Description The research programme involved the field of regenerative medicine. This is a topic that promises major breakthroughs both for healthcare and in the understanding of cell and tissue function. As such, it raises a host of important integrative systems-biology questions i.e. ones that can be addressed effectively only through cross-disciplinary studies applying
mathematical modelling approaches able to describe phenomena operating over a wide range of spatial and temporal scales in tandem with experimental investigations designed to inform the models and thereby give them genuine predictive capability.

The research programme comprised four strands.
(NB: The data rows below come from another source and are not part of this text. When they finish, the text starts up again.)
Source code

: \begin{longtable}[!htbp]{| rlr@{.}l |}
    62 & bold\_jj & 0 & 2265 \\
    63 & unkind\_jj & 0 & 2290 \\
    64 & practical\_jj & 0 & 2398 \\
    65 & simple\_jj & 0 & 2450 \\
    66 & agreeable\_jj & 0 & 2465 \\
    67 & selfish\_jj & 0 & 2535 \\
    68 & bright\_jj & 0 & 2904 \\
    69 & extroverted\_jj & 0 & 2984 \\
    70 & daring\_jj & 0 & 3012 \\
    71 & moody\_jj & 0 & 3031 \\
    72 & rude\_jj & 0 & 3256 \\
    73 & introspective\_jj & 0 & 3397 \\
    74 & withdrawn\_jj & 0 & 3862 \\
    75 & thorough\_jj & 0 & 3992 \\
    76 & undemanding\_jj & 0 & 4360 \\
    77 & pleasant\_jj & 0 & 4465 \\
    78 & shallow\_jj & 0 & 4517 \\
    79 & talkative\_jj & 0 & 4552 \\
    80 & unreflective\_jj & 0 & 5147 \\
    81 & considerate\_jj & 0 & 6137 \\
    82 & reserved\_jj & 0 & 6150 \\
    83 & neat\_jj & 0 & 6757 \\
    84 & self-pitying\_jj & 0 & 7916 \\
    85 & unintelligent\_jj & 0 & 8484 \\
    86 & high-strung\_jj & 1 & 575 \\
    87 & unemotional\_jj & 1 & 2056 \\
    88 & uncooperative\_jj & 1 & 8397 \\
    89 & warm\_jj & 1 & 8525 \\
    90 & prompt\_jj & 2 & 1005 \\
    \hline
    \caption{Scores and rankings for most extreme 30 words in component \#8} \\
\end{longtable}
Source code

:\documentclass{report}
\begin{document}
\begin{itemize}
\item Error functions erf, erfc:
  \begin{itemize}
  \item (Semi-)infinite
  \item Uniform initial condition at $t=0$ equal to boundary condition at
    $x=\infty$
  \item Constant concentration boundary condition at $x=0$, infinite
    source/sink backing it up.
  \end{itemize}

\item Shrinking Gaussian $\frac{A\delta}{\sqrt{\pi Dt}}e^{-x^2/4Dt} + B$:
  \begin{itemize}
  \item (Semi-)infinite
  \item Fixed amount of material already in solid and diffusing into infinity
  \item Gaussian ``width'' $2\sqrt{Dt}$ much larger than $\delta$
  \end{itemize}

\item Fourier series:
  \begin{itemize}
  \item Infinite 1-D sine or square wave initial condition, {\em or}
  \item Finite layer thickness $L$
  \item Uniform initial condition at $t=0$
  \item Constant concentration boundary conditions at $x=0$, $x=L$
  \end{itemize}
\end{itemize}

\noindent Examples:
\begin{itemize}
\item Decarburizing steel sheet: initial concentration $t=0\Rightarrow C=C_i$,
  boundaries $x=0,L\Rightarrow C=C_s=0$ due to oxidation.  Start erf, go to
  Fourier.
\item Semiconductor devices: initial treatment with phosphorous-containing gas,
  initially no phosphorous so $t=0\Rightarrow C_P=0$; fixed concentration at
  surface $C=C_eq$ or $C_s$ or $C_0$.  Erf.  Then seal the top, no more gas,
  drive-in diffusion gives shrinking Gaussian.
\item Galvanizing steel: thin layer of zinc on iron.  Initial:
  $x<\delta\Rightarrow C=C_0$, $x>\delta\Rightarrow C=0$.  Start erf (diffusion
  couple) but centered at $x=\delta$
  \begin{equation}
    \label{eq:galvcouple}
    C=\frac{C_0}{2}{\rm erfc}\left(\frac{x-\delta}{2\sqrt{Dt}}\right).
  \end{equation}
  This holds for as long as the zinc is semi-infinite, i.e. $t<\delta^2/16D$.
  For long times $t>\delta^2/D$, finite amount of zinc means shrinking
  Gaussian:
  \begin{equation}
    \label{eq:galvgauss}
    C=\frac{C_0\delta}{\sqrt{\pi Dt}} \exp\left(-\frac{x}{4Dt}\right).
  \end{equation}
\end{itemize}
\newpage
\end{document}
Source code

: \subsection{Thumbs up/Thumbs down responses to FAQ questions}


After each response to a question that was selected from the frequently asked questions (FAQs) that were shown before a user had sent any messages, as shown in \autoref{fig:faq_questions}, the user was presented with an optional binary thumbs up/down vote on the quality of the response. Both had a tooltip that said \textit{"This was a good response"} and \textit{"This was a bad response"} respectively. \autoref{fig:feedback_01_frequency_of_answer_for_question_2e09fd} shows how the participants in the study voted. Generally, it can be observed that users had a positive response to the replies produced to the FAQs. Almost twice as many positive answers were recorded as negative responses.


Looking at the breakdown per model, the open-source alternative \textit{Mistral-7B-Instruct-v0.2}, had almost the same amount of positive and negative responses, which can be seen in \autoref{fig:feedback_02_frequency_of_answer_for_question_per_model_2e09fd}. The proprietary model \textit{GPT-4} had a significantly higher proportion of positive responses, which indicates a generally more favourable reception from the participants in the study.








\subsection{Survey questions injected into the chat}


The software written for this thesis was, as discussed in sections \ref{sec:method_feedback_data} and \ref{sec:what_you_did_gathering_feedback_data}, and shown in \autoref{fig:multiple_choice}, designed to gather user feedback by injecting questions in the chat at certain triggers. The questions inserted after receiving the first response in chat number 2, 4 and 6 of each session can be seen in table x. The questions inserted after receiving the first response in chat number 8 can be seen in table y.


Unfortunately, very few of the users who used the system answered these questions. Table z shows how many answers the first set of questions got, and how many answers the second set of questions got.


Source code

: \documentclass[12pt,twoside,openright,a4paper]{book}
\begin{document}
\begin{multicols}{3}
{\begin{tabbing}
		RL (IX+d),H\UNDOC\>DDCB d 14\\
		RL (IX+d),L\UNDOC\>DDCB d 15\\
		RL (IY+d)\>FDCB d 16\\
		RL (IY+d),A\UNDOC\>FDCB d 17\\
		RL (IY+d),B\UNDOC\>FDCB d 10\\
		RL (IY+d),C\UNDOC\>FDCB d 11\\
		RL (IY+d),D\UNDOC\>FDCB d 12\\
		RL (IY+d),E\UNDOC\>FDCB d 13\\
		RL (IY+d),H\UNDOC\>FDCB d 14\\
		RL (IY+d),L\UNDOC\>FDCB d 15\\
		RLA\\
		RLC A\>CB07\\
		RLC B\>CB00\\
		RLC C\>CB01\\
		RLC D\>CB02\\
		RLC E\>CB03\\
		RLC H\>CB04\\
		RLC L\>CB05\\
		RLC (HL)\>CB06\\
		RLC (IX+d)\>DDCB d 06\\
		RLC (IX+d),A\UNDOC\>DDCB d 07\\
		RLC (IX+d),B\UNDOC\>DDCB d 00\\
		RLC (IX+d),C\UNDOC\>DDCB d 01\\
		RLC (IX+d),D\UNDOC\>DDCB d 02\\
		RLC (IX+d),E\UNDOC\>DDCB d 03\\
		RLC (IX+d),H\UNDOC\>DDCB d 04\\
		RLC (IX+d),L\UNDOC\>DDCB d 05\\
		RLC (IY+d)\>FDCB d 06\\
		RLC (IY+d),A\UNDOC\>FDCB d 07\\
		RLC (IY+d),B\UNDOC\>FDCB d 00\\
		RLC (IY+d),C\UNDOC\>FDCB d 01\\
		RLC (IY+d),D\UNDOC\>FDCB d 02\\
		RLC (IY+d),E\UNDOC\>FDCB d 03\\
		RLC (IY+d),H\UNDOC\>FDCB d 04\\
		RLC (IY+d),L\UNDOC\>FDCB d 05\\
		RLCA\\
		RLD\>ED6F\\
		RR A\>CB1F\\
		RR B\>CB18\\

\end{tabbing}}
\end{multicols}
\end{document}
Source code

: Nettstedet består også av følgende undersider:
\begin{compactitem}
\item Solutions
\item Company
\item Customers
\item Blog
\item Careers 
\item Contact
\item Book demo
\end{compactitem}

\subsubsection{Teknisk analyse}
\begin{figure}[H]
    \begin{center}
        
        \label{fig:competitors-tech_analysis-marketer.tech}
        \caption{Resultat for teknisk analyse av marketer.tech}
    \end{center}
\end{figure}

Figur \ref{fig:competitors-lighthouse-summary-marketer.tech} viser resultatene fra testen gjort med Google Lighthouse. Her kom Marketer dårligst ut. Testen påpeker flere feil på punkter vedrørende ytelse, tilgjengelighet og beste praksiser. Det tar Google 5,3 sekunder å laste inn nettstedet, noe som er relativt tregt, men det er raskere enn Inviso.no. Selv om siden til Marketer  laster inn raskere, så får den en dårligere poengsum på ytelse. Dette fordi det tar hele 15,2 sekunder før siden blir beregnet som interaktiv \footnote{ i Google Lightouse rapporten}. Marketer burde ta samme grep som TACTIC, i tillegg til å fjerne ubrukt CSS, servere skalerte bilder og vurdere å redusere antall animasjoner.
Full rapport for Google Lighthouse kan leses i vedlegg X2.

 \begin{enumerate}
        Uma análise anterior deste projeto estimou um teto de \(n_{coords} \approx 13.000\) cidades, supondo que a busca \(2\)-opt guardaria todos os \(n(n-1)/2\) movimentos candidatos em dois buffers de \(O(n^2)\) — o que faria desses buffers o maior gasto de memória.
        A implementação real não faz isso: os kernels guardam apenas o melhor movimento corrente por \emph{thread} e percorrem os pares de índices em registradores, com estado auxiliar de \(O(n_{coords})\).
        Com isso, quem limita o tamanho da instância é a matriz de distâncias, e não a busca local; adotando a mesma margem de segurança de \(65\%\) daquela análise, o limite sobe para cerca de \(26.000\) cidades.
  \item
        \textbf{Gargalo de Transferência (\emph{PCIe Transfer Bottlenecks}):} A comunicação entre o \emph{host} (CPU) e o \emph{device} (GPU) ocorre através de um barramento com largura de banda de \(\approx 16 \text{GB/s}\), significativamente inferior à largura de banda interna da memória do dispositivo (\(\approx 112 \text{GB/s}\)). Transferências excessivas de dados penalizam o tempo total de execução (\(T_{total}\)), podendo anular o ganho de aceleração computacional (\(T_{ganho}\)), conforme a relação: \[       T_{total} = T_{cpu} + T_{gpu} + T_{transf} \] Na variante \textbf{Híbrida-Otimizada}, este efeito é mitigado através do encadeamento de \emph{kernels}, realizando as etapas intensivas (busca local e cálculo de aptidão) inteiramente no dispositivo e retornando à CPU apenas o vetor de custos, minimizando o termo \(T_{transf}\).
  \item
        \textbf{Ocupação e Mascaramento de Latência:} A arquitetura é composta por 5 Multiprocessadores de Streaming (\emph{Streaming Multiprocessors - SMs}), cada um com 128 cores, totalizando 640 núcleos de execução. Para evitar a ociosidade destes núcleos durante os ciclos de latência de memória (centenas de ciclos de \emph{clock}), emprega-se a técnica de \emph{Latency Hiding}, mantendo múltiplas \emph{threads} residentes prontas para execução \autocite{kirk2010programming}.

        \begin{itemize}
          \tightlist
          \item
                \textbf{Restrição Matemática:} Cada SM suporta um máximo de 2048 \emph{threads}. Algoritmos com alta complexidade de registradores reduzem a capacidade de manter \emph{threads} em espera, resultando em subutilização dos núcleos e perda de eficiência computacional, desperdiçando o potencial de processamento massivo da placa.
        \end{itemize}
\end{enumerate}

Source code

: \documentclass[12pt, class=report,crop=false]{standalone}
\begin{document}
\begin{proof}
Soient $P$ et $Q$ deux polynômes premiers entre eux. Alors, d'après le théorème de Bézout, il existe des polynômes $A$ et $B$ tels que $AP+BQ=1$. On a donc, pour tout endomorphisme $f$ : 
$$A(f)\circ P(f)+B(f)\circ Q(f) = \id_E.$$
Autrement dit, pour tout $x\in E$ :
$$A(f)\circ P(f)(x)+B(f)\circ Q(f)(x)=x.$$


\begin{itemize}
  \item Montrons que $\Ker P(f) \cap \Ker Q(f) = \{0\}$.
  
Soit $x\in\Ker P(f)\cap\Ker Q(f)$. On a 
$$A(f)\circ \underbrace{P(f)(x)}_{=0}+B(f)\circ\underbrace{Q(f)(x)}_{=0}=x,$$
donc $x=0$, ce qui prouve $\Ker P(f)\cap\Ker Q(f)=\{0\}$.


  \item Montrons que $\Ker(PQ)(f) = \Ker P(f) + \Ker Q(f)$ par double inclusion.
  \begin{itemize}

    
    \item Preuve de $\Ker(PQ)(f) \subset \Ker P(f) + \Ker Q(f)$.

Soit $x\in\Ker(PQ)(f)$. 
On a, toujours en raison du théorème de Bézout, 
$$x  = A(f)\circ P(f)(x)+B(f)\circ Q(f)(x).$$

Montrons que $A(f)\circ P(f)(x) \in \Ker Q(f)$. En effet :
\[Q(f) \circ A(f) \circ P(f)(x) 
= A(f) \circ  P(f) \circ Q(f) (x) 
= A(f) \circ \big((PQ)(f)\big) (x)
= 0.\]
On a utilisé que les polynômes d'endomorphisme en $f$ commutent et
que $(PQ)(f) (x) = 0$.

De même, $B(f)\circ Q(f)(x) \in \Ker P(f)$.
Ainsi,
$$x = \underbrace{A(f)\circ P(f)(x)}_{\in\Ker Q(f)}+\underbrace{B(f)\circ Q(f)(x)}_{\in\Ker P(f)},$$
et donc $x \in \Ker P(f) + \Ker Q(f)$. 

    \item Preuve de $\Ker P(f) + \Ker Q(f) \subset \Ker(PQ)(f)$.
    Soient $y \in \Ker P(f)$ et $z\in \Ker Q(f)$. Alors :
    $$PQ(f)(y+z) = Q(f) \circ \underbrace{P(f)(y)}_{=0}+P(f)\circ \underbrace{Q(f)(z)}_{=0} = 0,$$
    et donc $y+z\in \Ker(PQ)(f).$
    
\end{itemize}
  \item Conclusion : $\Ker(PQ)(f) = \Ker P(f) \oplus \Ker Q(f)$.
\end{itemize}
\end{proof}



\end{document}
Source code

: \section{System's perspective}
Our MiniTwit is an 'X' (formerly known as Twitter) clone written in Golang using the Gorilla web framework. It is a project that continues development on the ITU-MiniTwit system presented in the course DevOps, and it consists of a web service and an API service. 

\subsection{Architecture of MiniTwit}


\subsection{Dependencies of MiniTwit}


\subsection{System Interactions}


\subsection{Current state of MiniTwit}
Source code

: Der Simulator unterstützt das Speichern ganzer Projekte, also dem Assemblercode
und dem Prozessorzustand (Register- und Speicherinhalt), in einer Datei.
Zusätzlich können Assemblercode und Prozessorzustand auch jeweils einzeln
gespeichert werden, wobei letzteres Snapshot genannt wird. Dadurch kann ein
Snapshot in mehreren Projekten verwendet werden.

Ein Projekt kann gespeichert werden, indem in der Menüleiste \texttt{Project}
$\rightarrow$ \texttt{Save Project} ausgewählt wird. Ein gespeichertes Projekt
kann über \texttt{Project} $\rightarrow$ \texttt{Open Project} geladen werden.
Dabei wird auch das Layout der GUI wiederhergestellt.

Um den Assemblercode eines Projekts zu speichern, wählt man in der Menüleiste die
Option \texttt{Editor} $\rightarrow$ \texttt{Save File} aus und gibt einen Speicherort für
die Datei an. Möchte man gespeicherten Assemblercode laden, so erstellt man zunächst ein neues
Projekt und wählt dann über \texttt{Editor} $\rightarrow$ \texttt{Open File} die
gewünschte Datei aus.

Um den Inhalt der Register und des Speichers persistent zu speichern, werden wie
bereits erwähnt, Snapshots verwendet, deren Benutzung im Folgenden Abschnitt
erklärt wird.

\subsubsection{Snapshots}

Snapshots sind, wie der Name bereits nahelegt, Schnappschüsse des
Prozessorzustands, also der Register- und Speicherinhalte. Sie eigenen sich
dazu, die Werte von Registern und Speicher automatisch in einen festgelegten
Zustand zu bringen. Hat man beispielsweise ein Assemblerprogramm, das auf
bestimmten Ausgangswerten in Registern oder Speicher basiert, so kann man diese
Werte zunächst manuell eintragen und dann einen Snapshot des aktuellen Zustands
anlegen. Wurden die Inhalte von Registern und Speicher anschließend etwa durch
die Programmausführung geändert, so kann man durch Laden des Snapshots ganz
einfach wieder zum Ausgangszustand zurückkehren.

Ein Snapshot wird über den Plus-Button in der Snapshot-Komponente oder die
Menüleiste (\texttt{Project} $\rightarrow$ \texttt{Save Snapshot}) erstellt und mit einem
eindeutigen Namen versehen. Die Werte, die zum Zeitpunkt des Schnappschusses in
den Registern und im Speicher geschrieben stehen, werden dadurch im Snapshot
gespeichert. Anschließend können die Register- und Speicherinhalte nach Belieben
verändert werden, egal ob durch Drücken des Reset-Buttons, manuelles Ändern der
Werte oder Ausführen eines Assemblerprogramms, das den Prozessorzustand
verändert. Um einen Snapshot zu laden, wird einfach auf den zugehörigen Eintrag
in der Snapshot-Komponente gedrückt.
Strand A focussed on signalling networks operating within an individual cell, whereby a ligand binding to a receptor on the cell membrane can trigger a cascade of responses within the cell, ultimately influencing gene expression and hence potentially the differentiation pathway undertaken by a stem cell, for example. Models have been developed for complete pathways from receptor to gene expression. The upstream components of these models have been subject to detailed parameterisation against experimental data (much of it new); work to characterise the downstream parts is ongoing.

Strand B focussed on stem-cell differentiation and, in particular, how this is influenced by the cell's environment (such as its location within an embryoid body or the amounts of signalling molecules produced by other cells). The models have been formulated at the level both of individual cells and of aggregates of cells; multiscale mathematical methods based on homogenisation theory have been refined in order to transfer information between the distinct scales and the results of the modelling have been applied in providing insight into the complementary experimental programmes, clarifying in particular how exogeneous factors influence the pathways the cells follow and hence the cell type into which they differentiate. The research programme has sought to capture stochastic (random) effects as well as average behaviour described by deterministic models.

Strand C concerned behaviour at the tissue level. The mathematical models necessary for the description of the
experimental systems in question were particularly varied, involving cell-based approaches representing the behaviour of large numbers of cells within a pore in a tissue-engineering scaffold, partial differential equations that describe both the spatial and the temporal structure within tissue at the macroscale and ordinary differential equations that average over spatial variations to allow highly complex interactions (such as those involved in the formation of new blood vessels) to be captured within tractable formulations. Moreover, the models were required to describe numerous distinct effects,
associated both with mechanical properties (for example in the buckling of a growing sheet of cells) and with the transport of various molecular species (including nutrients and growth factors). The corresponding experimental work involved a wide range of demanding techniques, a noteworthy feature being the application of rapid prototyping approaches in producing arrays of pores, the growth of tissue within which provided a considerable amount of valuable data.

Finally, Strand D involved the development of multiscale mathematical techniques able to combine the processes operating on the widely different scales, with the potential for application in diverse contexts in integrative systems biology. This work featured both generic studies able to characterise gene-regulation mechanisms (Delta-Notch signalling representing a widely studied paradigm) and more specific investigations, as alluded to above.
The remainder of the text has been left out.